島根県のほぼ中央、国立公園三瓶山(さんべさん)の周辺には個性に富んだ小さな温泉地が点在し、これらを総称して三瓶温泉郷と呼ぶ。千原温泉もそのうちの一つで三瓶山の南東の沢谷エリアにあり江の川支流の千原川沿いにある静かな温泉地。
千原湯谷湯治場(ちはらゆんだにとうじば)は千原温泉の唯一の宿で以前は、やけど、切り傷、皮膚病などの療養目的の湯治専用の宿であったが、今では日帰り入浴のみで宿泊は行っていない。歴史感じる赤い石州瓦の情緒あふれる外観は川に沿って棟が続き、浴室棟は一番奥にある。

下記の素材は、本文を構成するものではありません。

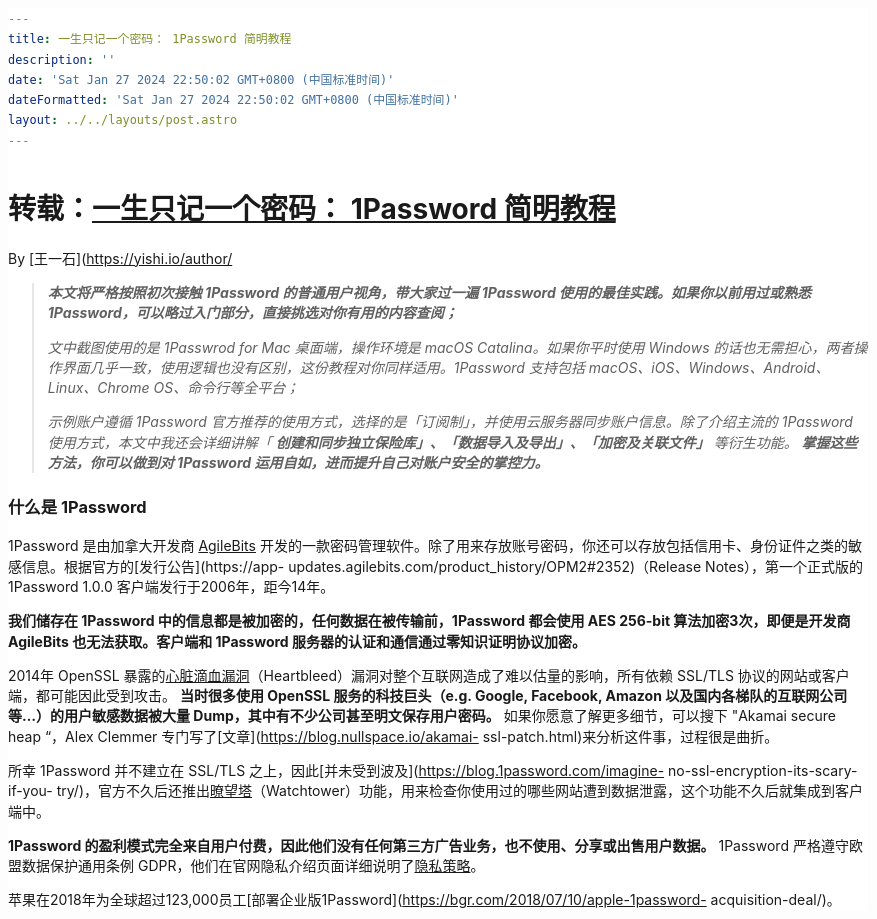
 ```yaml
---
title: 一生只记一个密码： 1Password 简明教程
description: ''
date: 'Sat Jan 27 2024 22:50:02 GMT+0800 (中国标准时间)'
dateFormatted: 'Sat Jan 27 2024 22:50:02 GMT+0800 (中国标准时间)'
layout: ../../layouts/post.astro
---
```

# 转载：[一生只记一个密码： 1Password 简明教程](https://yishi.io/1password-complete-tutorial/)

By [王一石](https://yishi.io/author/

> _**本文将严格按照初次接触 1Password 的普通用户视角，带大家过一遍 1Password 使用的最佳实践。如果你以前用过或熟悉
> 1Password，可以略过入门部分，直接挑选对你有用的内容查阅；**_
>
>  _文中截图使用的是 1Passwrod for Mac 桌面端，操作环境是 macOS Catalina。如果你平时使用 Windows
> 的话也无需担心，两者操作界面几乎一致，使用逻辑也没有区别，这份教程对你同样适用。1Password 支持包括
> macOS、iOS、Windows、Android、Linux、Chrome OS、命令行等全平台；_
>
>  _示例账户遵循 1Password 官方推荐的使用方式，选择的是「订阅制」，并使用云服务器同步账户信息。除了介绍主流的 1Password
> 使用方式，本文中我还会详细讲解「 **创建和同步独立保险库」、「数据导入及导出」、「加密及关联文件」** 等衍生功能。 **掌握这些方法，你可以做到对
> 1Password 运用自如，进而提升自己对账户安全的掌控力。**_

### 什么是 1Password

1Password 是由加拿大开发商 [AgileBits](https://1password.com/company/)
开发的一款密码管理软件。除了用来存放账号密码，你还可以存放包括信用卡、身份证件之类的敏感信息。根据官方的[发行公告](https://app-
updates.agilebits.com/product_history/OPM2#2352)（Release Notes），第一个正式版的
1Password 1.0.0 客户端发行于2006年，距今14年。

**我们储存在 1Password 中的信息都是被加密的，任何数据在被传输前，1Password 都会使用 AES 256-bit
算法加密3次，即便是开发商 AgileBits 也无法获取。客户端和 1Password 服务器的认证和通信通过零知识证明协议加密。**

2014年 OpenSSL
暴露的[心脏滴血漏洞](https://heartbleed.com/)（Heartbleed）漏洞对整个互联网造成了难以估量的影响，所有依赖
SSL/TLS 协议的网站或客户端，都可能因此受到攻击。 **当时很多使用 OpenSSL 服务的科技巨头（e.g. Google, Facebook,
Amazon 以及国内各梯队的互联网公司等…）的用户敏感数据被大量 Dump，其中有不少公司甚至明文保存用户密码。** 如果你愿意了解更多细节，可以搜下
"Akamai secure heap “，Alex Clemmer 专门写了[文章](https://blog.nullspace.io/akamai-
ssl-patch.html)来分析这件事，过程很是曲折。

所幸 1Password 并不建立在 SSL/TLS 之上，因此[并未受到波及](https://blog.1password.com/imagine-
no-ssl-encryption-its-scary-if-you-
try/)，官方不久后还推出[暸望塔](https://support.1password.com/watchtower/)（Watchtower）功能，用来检查你使用过的哪些网站遭到数据泄露，这个功能不久后就集成到客户端中。

**1Password 的盈利模式完全来自用户付费，因此他们没有任何第三方广告业务，也不使用、分享或出售用户数据。** 1Password
严格遵守欧盟数据保护通用条例
GDPR，他们在官网隐私介绍页面详细说明了[隐私策略](https://support.1password.com/1password-privacy/)。

苹果在2018年为全球超过123,000员工[部署企业版1Password](https://bgr.com/2018/07/10/apple-1password-
acquisition-deal/)。
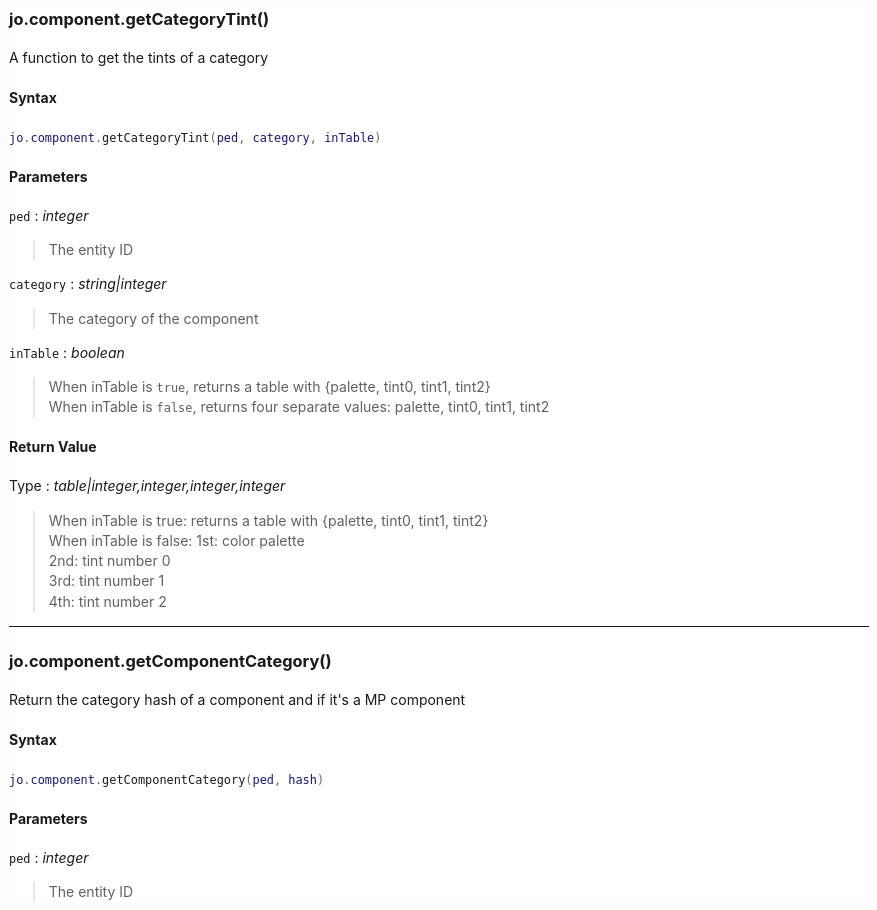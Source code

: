 ### <BadgeClient /> jo.component.getCategoryTint()



A function to get the tints of a category <br>



#### Syntax

```lua
jo.component.getCategoryTint(ped, category, inTable)
```

#### Parameters

`ped` : _integer_
> The entity ID
>

`category` : _string|integer_
> The category of the component
>

`inTable` : _boolean_
> When inTable is `true`, returns a table with {palette, tint0, tint1, tint2} <br> When inTable is `false`, returns four separate values: palette, tint0, tint1, tint2
>

#### Return Value

Type : _table|integer,integer,integer,integer_

> When inTable is true: returns a table with {palette, tint0, tint1, tint2} <br> When inTable is false: 1st: color palette <br> 2nd: tint number 0 <br> 3rd: tint number 1 <br> 4th: tint number 2





---

### <BadgeClient /> jo.component.getComponentCategory()



Return the category hash of a component and if it's a MP component <br>



#### Syntax

```lua
jo.component.getComponentCategory(ped, hash)
```

#### Parameters

`ped` : _integer_
> The entity ID
>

湯殿には4・5人サイズのコンクリート造りの浴槽が一つ。年季の入った無駄のないつくりはまさに燻し銀といったところ。浴槽の底から源泉が自然湧出しているため黄金色の湯面には湯が沸騰しているか如くプクプクと気泡が上がる。湯は34℃とかなり低い温度だが浸かってみると想像していたよりも温かく感じる。これに30分から1時間ほどゆっくり浸かる客がほとんどなので狭い浴槽では先客の親爺さんと話が弾む。目を閉じて湯に身を委ねていると底板の間から湧き上る気泡が、ぼくのデリケートゾーンから背中をなぞり、湯面で弾ける。まるで鳥の羽根で肌をなぞられるような絶妙なセクシー&フェザータッチが堪らない。さらに気泡が湯面で弾ける時の「ポヨン」「ピヨン」という音にも癒される。湯底から湧き出たばかりの濃厚な湯はサラリとした肌触りで、炭酸味と鉄臭、塩味があり少し調整すれば麺のつけ汁として使えそうな味・・・? 湯温が34℃と低いため10月から6月までは、湯殿にある五右衛門風呂に源泉を薪で沸かした湯に上がり湯として身体を温めるのだ。明治開湯の歴史ある湯は温度こそ低いが熱いパッションを感じる一湯でした。 では皆さん、健康で素敵な湯巡りを。